▶ [Entries shown]:

*** Block opens ***

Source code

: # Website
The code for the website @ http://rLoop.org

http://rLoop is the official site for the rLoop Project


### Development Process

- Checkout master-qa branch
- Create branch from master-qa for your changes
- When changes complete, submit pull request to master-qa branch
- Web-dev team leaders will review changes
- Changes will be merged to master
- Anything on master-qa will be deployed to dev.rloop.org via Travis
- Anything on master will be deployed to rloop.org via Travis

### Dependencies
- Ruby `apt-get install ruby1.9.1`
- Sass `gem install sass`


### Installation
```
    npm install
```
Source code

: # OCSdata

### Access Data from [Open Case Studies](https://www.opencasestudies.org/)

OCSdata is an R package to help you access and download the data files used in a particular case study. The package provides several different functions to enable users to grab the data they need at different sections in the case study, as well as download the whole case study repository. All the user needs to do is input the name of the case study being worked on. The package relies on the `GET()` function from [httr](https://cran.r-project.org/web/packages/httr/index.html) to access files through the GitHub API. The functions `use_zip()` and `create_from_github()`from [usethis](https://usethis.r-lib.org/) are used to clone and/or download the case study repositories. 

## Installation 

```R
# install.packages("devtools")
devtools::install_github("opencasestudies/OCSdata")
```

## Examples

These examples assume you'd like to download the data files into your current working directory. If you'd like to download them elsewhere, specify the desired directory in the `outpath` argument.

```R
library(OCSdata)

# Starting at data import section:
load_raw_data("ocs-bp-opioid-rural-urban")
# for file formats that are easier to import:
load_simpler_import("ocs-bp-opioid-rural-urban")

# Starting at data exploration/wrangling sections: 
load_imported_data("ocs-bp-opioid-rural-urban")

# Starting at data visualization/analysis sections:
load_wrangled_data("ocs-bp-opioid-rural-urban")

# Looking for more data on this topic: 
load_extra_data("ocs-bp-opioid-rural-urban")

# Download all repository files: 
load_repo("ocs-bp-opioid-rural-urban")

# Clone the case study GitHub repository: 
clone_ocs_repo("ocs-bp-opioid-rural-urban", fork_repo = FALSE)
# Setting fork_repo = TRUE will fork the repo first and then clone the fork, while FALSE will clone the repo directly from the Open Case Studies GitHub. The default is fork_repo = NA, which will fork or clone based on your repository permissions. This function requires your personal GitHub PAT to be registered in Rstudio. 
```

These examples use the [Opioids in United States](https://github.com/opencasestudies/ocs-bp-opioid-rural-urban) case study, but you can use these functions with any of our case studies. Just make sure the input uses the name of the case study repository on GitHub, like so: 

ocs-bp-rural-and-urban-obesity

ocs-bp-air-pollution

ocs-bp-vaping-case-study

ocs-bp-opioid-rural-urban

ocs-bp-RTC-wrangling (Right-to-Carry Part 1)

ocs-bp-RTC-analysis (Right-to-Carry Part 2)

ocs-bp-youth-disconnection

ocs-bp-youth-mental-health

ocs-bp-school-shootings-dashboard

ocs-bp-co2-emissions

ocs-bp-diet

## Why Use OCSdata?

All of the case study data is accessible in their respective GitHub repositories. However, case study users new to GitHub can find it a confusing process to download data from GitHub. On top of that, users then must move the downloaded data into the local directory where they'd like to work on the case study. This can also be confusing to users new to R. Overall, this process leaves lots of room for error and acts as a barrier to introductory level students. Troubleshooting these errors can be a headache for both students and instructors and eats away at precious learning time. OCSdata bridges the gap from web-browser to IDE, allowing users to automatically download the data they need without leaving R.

*** Block closes ***

▶ [What is needed]: Word for word, print the listing above once more.

▶ [Result of the exercise]:
Source code

: # Website
The code for the website @ http://rLoop.org

http://rLoop is the official site for the rLoop Project


### Development Process

- Checkout master-qa branch
- Create branch from master-qa for your changes
- When changes complete, submit pull request to master-qa branch
- Web-dev team leaders will review changes
- Changes will be merged to master
- Anything on master-qa will be deployed to dev.rloop.org via Travis
- Anything on master will be deployed to rloop.org via Travis

### Dependencies
- Ruby `apt-get install ruby1.9.1`
- Sass `gem install sass`


### Installation
```
    npm install
```
Source code

: # OCSdata

### Access Data from [Open Case Studies](https://www.opencasestudies.org/)

OCSdata is an R package to help you access and download the data files used in a particular case study. The package provides several different functions to enable users to grab the data they need at different sections in the case study, as well as download the whole case study repository. All the user needs to do is input the name of the case study being worked on. The package relies on the `GET()` function from [httr](https://cran.r-project.org/web/packages/httr/index.html) to access files through the GitHub API. The functions `use_zip()` and `create_from_github()`from [usethis](https://usethis.r-lib.org/) are used to clone and/or download the case study repositories. 

## Installation 

```R
# install.packages("devtools")
devtools::install_github("opencasestudies/OCSdata")
```

## Examples

These examples assume you'd like to download the data files into your current working directory. If you'd like to download them elsewhere, specify the desired directory in the `outpath` argument.

```R
library(OCSdata)

# Starting at data import section:
load_raw_data("ocs-bp-opioid-rural-urban")
# for file formats that are easier to import:
load_simpler_import("ocs-bp-opioid-rural-urban")

# Starting at data exploration/wrangling sections: 
load_imported_data("ocs-bp-opioid-rural-urban")

# Starting at data visualization/analysis sections:
load_wrangled_data("ocs-bp-opioid-rural-urban")

# Looking for more data on this topic: 
load_extra_data("ocs-bp-opioid-rural-urban")

# Download all repository files: 
load_repo("ocs-bp-opioid-rural-urban")

# Clone the case study GitHub repository: 
clone_ocs_repo("ocs-bp-opioid-rural-urban", fork_repo = FALSE)
# Setting fork_repo = TRUE will fork the repo first and then clone the fork, while FALSE will clone the repo directly from the Open Case Studies GitHub. The default is fork_repo = NA, which will fork or clone based on your repository permissions. This function requires your personal GitHub PAT to be registered in Rstudio. 
```

These examples use the [Opioids in United States](https://github.com/opencasestudies/ocs-bp-opioid-rural-urban) case study, but you can use these functions with any of our case studies. Just make sure the input uses the name of the case study repository on GitHub, like so: 

ocs-bp-rural-and-urban-obesity

ocs-bp-air-pollution

ocs-bp-vaping-case-study

ocs-bp-opioid-rural-urban

ocs-bp-RTC-wrangling (Right-to-Carry Part 1)

ocs-bp-RTC-analysis (Right-to-Carry Part 2)

ocs-bp-youth-disconnection

ocs-bp-youth-mental-health

ocs-bp-school-shootings-dashboard

ocs-bp-co2-emissions

ocs-bp-diet

## Why Use OCSdata?

All of the case study data is accessible in their respective GitHub repositories. However, case study users new to GitHub can find it a confusing process to download data from GitHub. On top of that, users then must move the downloaded data into the local directory where they'd like to work on the case study. This can also be confusing to users new to R. Overall, this process leaves lots of room for error and acts as a barrier to introductory level students. Troubleshooting these errors can be a headache for both students and instructors and eats away at precious learning time. OCSdata bridges the gap from web-browser to IDE, allowing users to automatically download the data they need without leaving R.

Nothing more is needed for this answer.